En octubre de 1918 hubo en la provincia de Toledo 2.809 defunciones frente a 1.040 nacimientos. De ellas, 1.383 fueron como consecuencia de la gripe. El número de víctimas por esta misma razón bajó en diciembre a los 824 casos. Desgraciadamente, esta ligera mejora fue un espejismo, ya que en Febrero de 1919, un segundo brote trajo consigo un severo recrudecimiento de la enfermedad y su verdadera penetración en la capital provincial.

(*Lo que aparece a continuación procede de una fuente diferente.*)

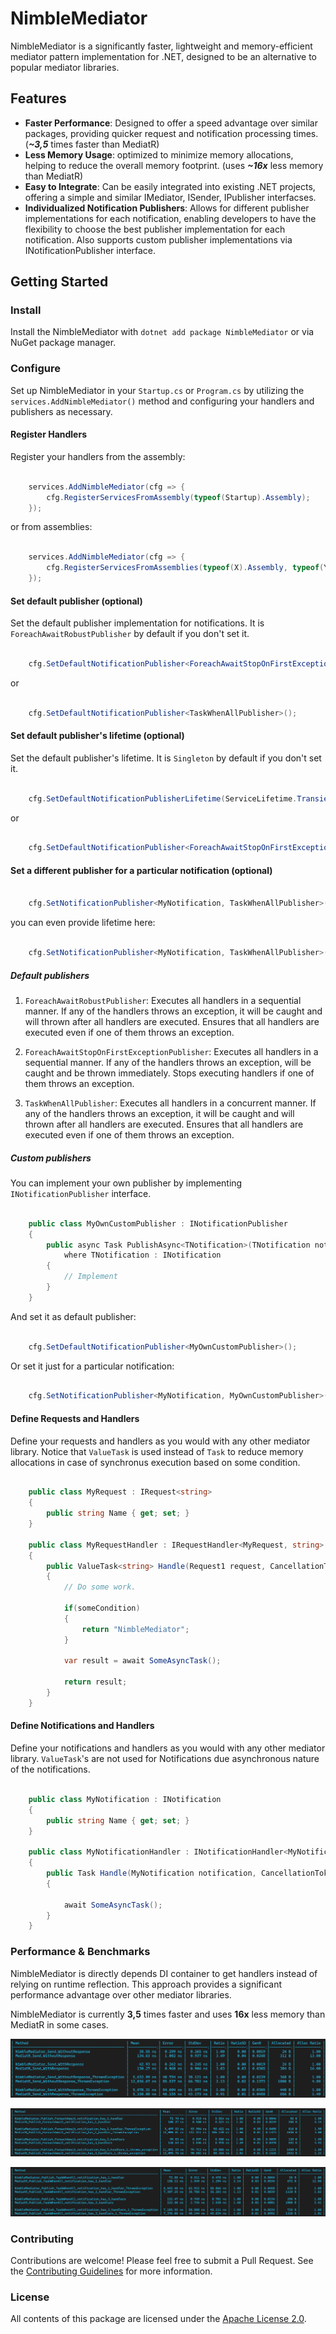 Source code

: # NimbleMediator

NimbleMediator is a significantly faster, lightweight and memory-efficient mediator pattern implementation for .NET, designed to be an alternative to popular mediator libraries.

## Features

- **Faster Performance**: Designed to offer a speed advantage over similar packages, providing quicker request and notification processing times. (***~3,5*** times faster than MediatR)
- **Less Memory Usage**: optimized to minimize memory allocations, helping to reduce the overall memory footprint. (uses ***~16x*** less memory than MediatR)
- **Easy to Integrate**:  Can be easily integrated into existing .NET projects, offering a simple and similar IMediator, ISender, IPublisher interfacses.
- **Individualized Notification Publishers**:  Allows for different publisher implementations for each notification, enabling developers to have the flexibility to choose the best publisher implementation for each notification. Also supports custom publisher implementations via INotificationPublisher interface.

## Getting Started

### Install
Install the NimbleMediator with ```dotnet add package NimbleMediator``` or via NuGet package manager.

### Configure
Set up NimbleMediator in your ``Startup.cs`` or ``Program.cs`` by utilizing the ``services.AddNimbleMediator()`` method and configuring your handlers and publishers as necessary.

#### Register Handlers
Register your handlers from the assembly:
    
```csharp

    services.AddNimbleMediator(cfg => {
        cfg.RegisterServicesFromAssembly(typeof(Startup).Assembly);
    });

```

or from assemblies:
    
```csharp
    
    services.AddNimbleMediator(cfg => {
        cfg.RegisterServicesFromAssemblies(typeof(X).Assembly, typeof(Y).Assembly, typeof(Z).Assembly);
    });

```

#### Set default publisher (optional)
Set the default publisher implementation for notifications.
It is ``ForeachAwaitRobustPublisher`` by default if you don't set it.

```csharp

    cfg.SetDefaultNotificationPublisher<ForeachAwaitStopOnFirstExceptionPublisher();

```

or 

```csharp

    cfg.SetDefaultNotificationPublisher<TaskWhenAllPublisher>();

```

#### Set default publisher's lifetime (optional)
Set the default publisher's lifetime. It is ``Singleton`` by default if you don't set it.

```csharp

    cfg.SetDefaultNotificationPublisherLifetime(ServiceLifetime.Transient);

```

or 

```csharp

    cfg.SetDefaultNotificationPublisher<ForeachAwaitStopOnFirstExceptionPublisher(ServiceLifetime.Transient);

```

#### Set a different publisher for a particular notification (optional)

```csharp

    cfg.SetNotificationPublisher<MyNotification, TaskWhenAllPublisher>();

```

you can even provide lifetime here:

```csharp

    cfg.SetNotificationPublisher<MyNotification, TaskWhenAllPublisher>(ServiceLifetime.Singleton);

```

##### Default publishers
1. ``ForeachAwaitRobustPublisher``: Executes all handlers in a sequential manner. If any of the handlers throws an exception, it will be caught and will thrown after all handlers are executed. Ensures that all handlers are executed even if one of them throws an exception.

2. ``ForeachAwaitStopOnFirstExceptionPublisher``: Executes all handlers in a sequential manner. If any of the handlers throws an exception, will be caught and be thrown immediately. Stops executing handlers if one of them throws an exception.

3. ``TaskWhenAllPublisher``: Executes all handlers in a concurrent manner. If any of the handlers throws an exception, it will be caught and will thrown after all handlers are executed. Ensures that all handlers are executed even if one of them throws an exception.

##### Custom publishers
You can implement your own publisher by implementing ``INotificationPublisher`` interface.

```csharp

    public class MyOwnCustomPublisher : INotificationPublisher
    {
        public async Task PublishAsync<TNotification>(TNotification notification, IEnumerable<INotificationHandler<TNotification>> handlers, CancellationToken cancellationToken) 
            where TNotification : INotification
        {
            // Implement
        }
    }

```

And set it as default publisher:

```csharp

    cfg.SetDefaultNotificationPublisher<MyOwnCustomPublisher>();

```

Or set it just for a particular notification:

```csharp

    cfg.SetNotificationPublisher<MyNotification, MyOwnCustomPublisher>();

```

#### Define Requests and Handlers
Define your requests and handlers as you would with any other mediator library.
Notice that ``ValueTask`` is used instead of ``Task`` to reduce memory allocations in case of synchronus execution based on some condition.


```csharp

    public class MyRequest : IRequest<string> 
    { 
        public string Name { get; set; }
    }

    public class MyRequestHandler : IRequestHandler<MyRequest, string>
    {
        public ValueTask<string> Handle(Request1 request, CancellationToken cancellationToken)
        {
            // Do some work.

            if(someCondition)
            {
                return "NimbleMediator";
            }

            var result = await SomeAsyncTask();

            return result;
        }
    }

```

#### Define Notifications and Handlers
Define your notifications and handlers as you would with any other mediator library.
``ValueTask``'s are not used for Notifications due asynchronous nature of the notifications.

```csharp

    public class MyNotification : INotification 
    { 
        public string Name { get; set; }
    }

    public class MyNotificationHandler : INotificationHandler<MyNotification>
    {
        public Task Handle(MyNotification notification, CancellationToken cancellationToken)
        {

            await SomeAsyncTask();
        }
    }

```

### Performance & Benchmarks

NimbleMediator is directly depends DI container to get handlers instead of relying on runtime reflection. This approach provides a significant performance advantage over other mediator libraries.

NimbleMediator is currently **3,5** times faster and uses **16x** less memory than MediatR in some cases.

![send_benchmark](benchmarks/send_benchmark.png)

![publish_foreachawait_benchmark](benchmarks/publish_foreachawait_benchmark.png)

![publish_taskwhenall_benchmark](benchmarks/publish_taskwhenall_benchmark.png)


### Contributing

Contributions are welcome! Please feel free to submit a Pull Request. See the [Contributing Guidelines](CONTRIBUTING.md) for more information.

### License
All contents of this package are licensed under the [Apache License 2.0](LICENSE).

Febrero de 1919 fue, probablemente, el peor mes. Se contabilizaron en Toledo 170 defunciones, de las cuales 90 tuvieron en la gripe su principal causa. En Villarrubia de Santiago, tras sufrir más de veinte víctimas, solo quedaban doce personas sanas.

La pandemia iría remitiendo a lo largo de los meses siguientes.


Coronavirus o COVID-19  >>>  ver  COVID19  - Toda la secuencia de noticias (actualizado)





Música:  Stella Caeli - Canto Gregoriano Contra la Peste



STELLA CAELLI
Stella Caelli exstirpávit quae lactávit Dóminum
Mortis pestem quam plántavit primus parens hóminum
Ipsa stella nun dignétur sídera compéscere
Quorum bella plebem caedunt dirae mortis úlcere
Opiísima Stella Maris, a peste succúrre nobís
Audinos, Dómina, nam filius tuus nihil negans te honórat
Sálvanos Iesu, pro quíbus Virgo Mater te orat.
In omni tribulatióne et angústia nostra
Sucúrre nobis, piísima Virgo María

ESTRELLA DEL MAR
Estrella del Cielo que amamantaste al Señor,
Extirpa la peste mortal que plantaron nuestros primeros padres
Estrella por la cual se rigen los caminos de los astros
Vence la mortal herida que terriblemente está matando a la gente
Gentil Estrella del Mar, de la peste libéranos


Óyenos Señora, pues tu Hijo que te honra, nada te niega.
Jesús, sálvanos pues por nosotros, tu Madre ora.
En toda tribulación y angustia, socórrenos santísima Virgen María.